Electron microscopic observations of degeneration of human Pacinian corpuscles in amputated fingers.

Plast Reconstr Surg

Department of Plastic and Reconstructive Surgery, Kawasaki Medical School, Okayama, Japan.

Published: February 1992

Amputated human fingers were used to observe the morphologic changes in degeneration of Pacinian corpuscles, and postoperative moving two-point discrimination of the replanted fingers was examined to analyze sensory recovery after replantation. Normal corpuscles are composed of an axon terminal and inner and outer cores, resembling a sliced onion. The inner core is composed of thin, multilayered lamellar cells, and the outer core consists of multiple layers of thin perineurial cells.

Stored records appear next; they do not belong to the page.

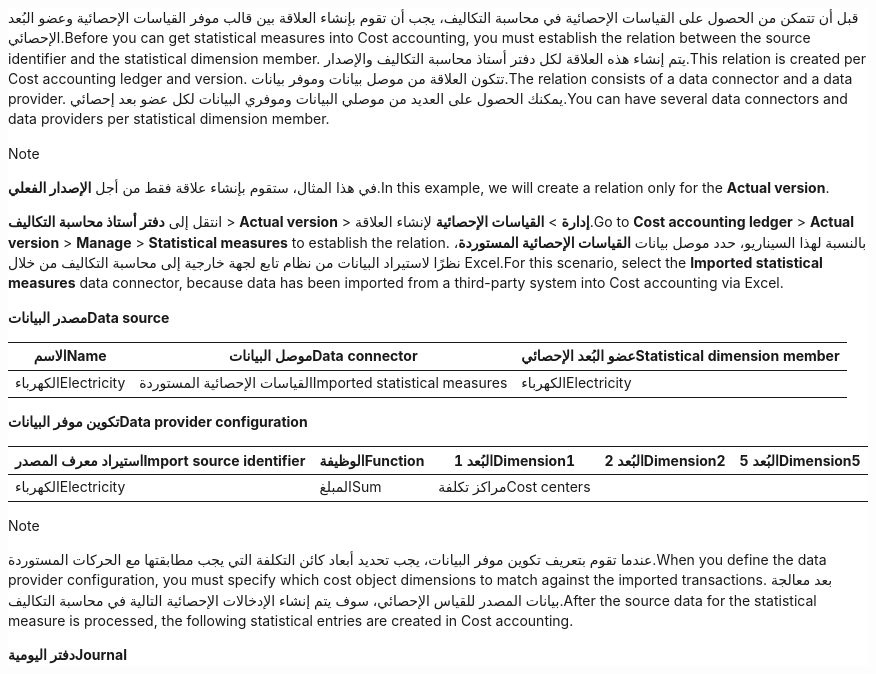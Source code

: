 <span data-ttu-id="32866-529">قبل أن تتمكن من الحصول على القياسات الإحصائية في محاسبة التكاليف، يجب أن تقوم بإنشاء العلاقة بين قالب موفر القياسات الإحصائية وعضو البُعد الإحصائي.</span><span class="sxs-lookup"><span data-stu-id="32866-529">Before you can get statistical measures into Cost accounting, you must establish the relation between the source identifier and the statistical dimension member.</span></span> <span data-ttu-id="32866-530">يتم إنشاء هذه العلاقة لكل دفتر أستاذ محاسبة التكاليف والإصدار.</span><span class="sxs-lookup"><span data-stu-id="32866-530">This relation is created per Cost accounting ledger and version.</span></span> <span data-ttu-id="32866-531">تتكون العلاقة من موصل بيانات وموفر بيانات.</span><span class="sxs-lookup"><span data-stu-id="32866-531">The relation consists of a data connector and a data provider.</span></span> <span data-ttu-id="32866-532">يمكنك الحصول على العديد من موصلي البيانات وموفري البيانات لكل عضو بعد إحصائي.</span><span class="sxs-lookup"><span data-stu-id="32866-532">You can have several data connectors and data providers per statistical dimension member.</span></span>

> [!NOTE]
> <span data-ttu-id="32866-533">في هذا المثال، ستقوم بإنشاء علاقة فقط من أجل **الإصدار الفعلي**.</span><span class="sxs-lookup"><span data-stu-id="32866-533">In this example, we will create a relation only for the **Actual version**.</span></span>

<span data-ttu-id="32866-534">انتقل إلى **دفتر أستاذ محاسبة التكاليف** \> **Actual version** \> **إدارة** \> **القياسات الإحصائية** لإنشاء العلاقة.</span><span class="sxs-lookup"><span data-stu-id="32866-534">Go to **Cost accounting ledger** \> **Actual version** \> **Manage** \> **Statistical measures** to establish the relation.</span></span> <span data-ttu-id="32866-535">بالنسبة لهذا السيناريو، حدد موصل بيانات **القياسات الإحصائية المستوردة**، نظرًا لاستيراد البيانات من نظام تابع لجهة خارجية إلى محاسبة التكاليف من خلال Excel.</span><span class="sxs-lookup"><span data-stu-id="32866-535">For this scenario, select the **Imported statistical measures** data connector, because data has been imported from a third-party system into Cost accounting via Excel.</span></span>

<span data-ttu-id="32866-536">**مصدر البيانات**</span><span class="sxs-lookup"><span data-stu-id="32866-536">**Data source**</span></span>

| <span data-ttu-id="32866-537">الاسم</span><span class="sxs-lookup"><span data-stu-id="32866-537">Name</span></span>        | <span data-ttu-id="32866-538">موصل البيانات</span><span class="sxs-lookup"><span data-stu-id="32866-538">Data connector</span></span>                | <span data-ttu-id="32866-539">عضو البُعد الإحصائي</span><span class="sxs-lookup"><span data-stu-id="32866-539">Statistical dimension member</span></span> |
|-------------|-------------------------------|------------------------------|
| <span data-ttu-id="32866-540">الكهرباء</span><span class="sxs-lookup"><span data-stu-id="32866-540">Electricity</span></span> | <span data-ttu-id="32866-541">القياسات الإحصائية المستوردة</span><span class="sxs-lookup"><span data-stu-id="32866-541">Imported statistical measures</span></span> | <span data-ttu-id="32866-542">الكهرباء</span><span class="sxs-lookup"><span data-stu-id="32866-542">Electricity</span></span>                  |

<span data-ttu-id="32866-543">**تكوين موفر البيانات**</span><span class="sxs-lookup"><span data-stu-id="32866-543">**Data provider configuration**</span></span>

| <span data-ttu-id="32866-544">استيراد ‏‏معرف المصدر</span><span class="sxs-lookup"><span data-stu-id="32866-544">Import source identifier</span></span> | <span data-ttu-id="32866-545">الوظيفة</span><span class="sxs-lookup"><span data-stu-id="32866-545">Function</span></span> | <span data-ttu-id="32866-546">البُعد 1</span><span class="sxs-lookup"><span data-stu-id="32866-546">Dimension1</span></span>   | <span data-ttu-id="32866-547">البُعد 2</span><span class="sxs-lookup"><span data-stu-id="32866-547">Dimension2</span></span> | <span data-ttu-id="32866-548">البُعد 5</span><span class="sxs-lookup"><span data-stu-id="32866-548">Dimension5</span></span> |
|--------------------------|----------|--------------|------------|------------|
| <span data-ttu-id="32866-549">الكهرباء</span><span class="sxs-lookup"><span data-stu-id="32866-549">Electricity</span></span>              | <span data-ttu-id="32866-550">المبلغ</span><span class="sxs-lookup"><span data-stu-id="32866-550">Sum</span></span>      | <span data-ttu-id="32866-551">مراكز تكلفة</span><span class="sxs-lookup"><span data-stu-id="32866-551">Cost centers</span></span> |            |            |

> [!NOTE]
> <span data-ttu-id="32866-552">عندما تقوم بتعريف تكوين موفر البيانات، يجب تحديد أبعاد كائن التكلفة التي يجب مطابقتها مع الحركات المستوردة.</span><span class="sxs-lookup"><span data-stu-id="32866-552">When you define the data provider configuration, you must specify which cost object dimensions to match against the imported transactions.</span></span> <span data-ttu-id="32866-553">بعد معالجة بيانات المصدر للقياس الإحصائي، سوف يتم إنشاء الإدخالات الإحصائية التالية في محاسبة التكاليف.</span><span class="sxs-lookup"><span data-stu-id="32866-553">After the source data for the statistical measure is processed, the following statistical entries are created in Cost accounting.</span></span>

<span data-ttu-id="32866-554">**دفتر اليومية**</span><span class="sxs-lookup"><span data-stu-id="32866-554">**Journal**</span></span>
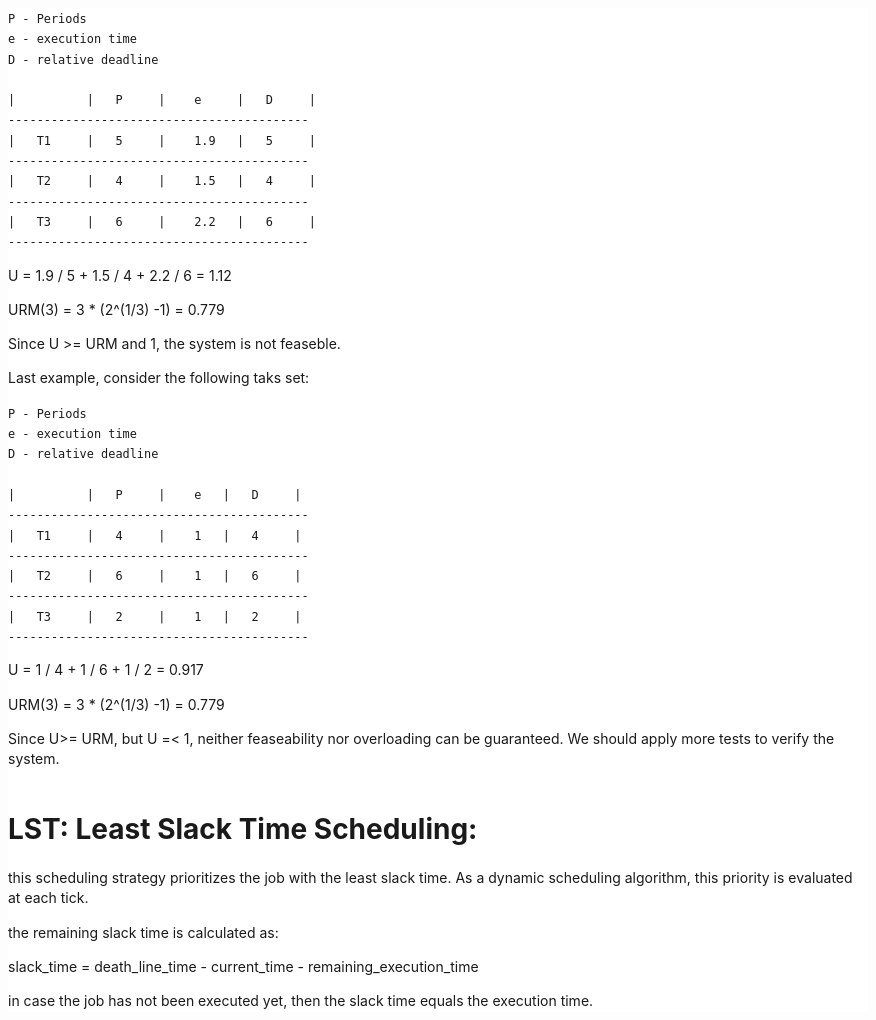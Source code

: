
 ```
P - Periods
e - execution time
D - relative deadline

|          |   P     |    e     |   D     |  
------------------------------------------
|   T1     |   5     |    1.9   |   5     |        
------------------------------------------
|   T2     |   4     |    1.5   |   4     |        
------------------------------------------
|   T3     |   6     |    2.2   |   6     |        
------------------------------------------
```

U = 1.9 / 5 + 1.5 / 4 + 2.2 / 6 = 1.12

URM(3) = 3 * (2^(1/3) -1) = 0.779

Since U >= URM and 1, the system is not feaseble.


Last example, consider the following taks set:

```
P - Periods
e - execution time
D - relative deadline

|          |   P     |    e   |   D     |  
------------------------------------------
|   T1     |   4     |    1   |   4     |        
------------------------------------------
|   T2     |   6     |    1   |   6     |        
------------------------------------------
|   T3     |   2     |    1   |   2     |        
------------------------------------------
```

U = 1 / 4 + 1 / 6 + 1 / 2 = 0.917 

URM(3) = 3 * (2^(1/3) -1) = 0.779

Since U>= URM, but U =< 1, neither feaseability nor overloading can be guaranteed. We should apply more tests to verify the system.



LST: Least Slack Time Scheduling:
==================================

this scheduling strategy prioritizes the job with the least slack time. As a dynamic scheduling algorithm, this priority is evaluated at each tick.

the remaining slack time is calculated as:

slack_time = death_line_time -  current_time - remaining_execution_time

in case the job has not been executed yet, then the slack time equals the execution time.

Based on our morphologic findings, following mitochondrial degeneration in the axon terminal, the terminal and inner core cells disappeared within 9 to 16 hours, but the outer core did not lose its structure until more than 24 hours after amputation. Collagen fibrils in the corpuscles appeared from 5 hours after amputation and periodically increased their amount up to 27 hours after amputation. Postoperative sensory recovery of the replanted fingers was significantly poorer with 9 hours or more of cold ischemia. These findings suggest that the inner core cells originating from Schwann cells degenerate at over 9 hours after amputation, and this may be related to the poor sensory recovery of replanted fingers. It also appears that the outer core cells originating from the perineurial cells in the amputated fingers survive even up to 27 hours after amputation and produce collagen fibrils in the extramatrix spaces of the outer core cells.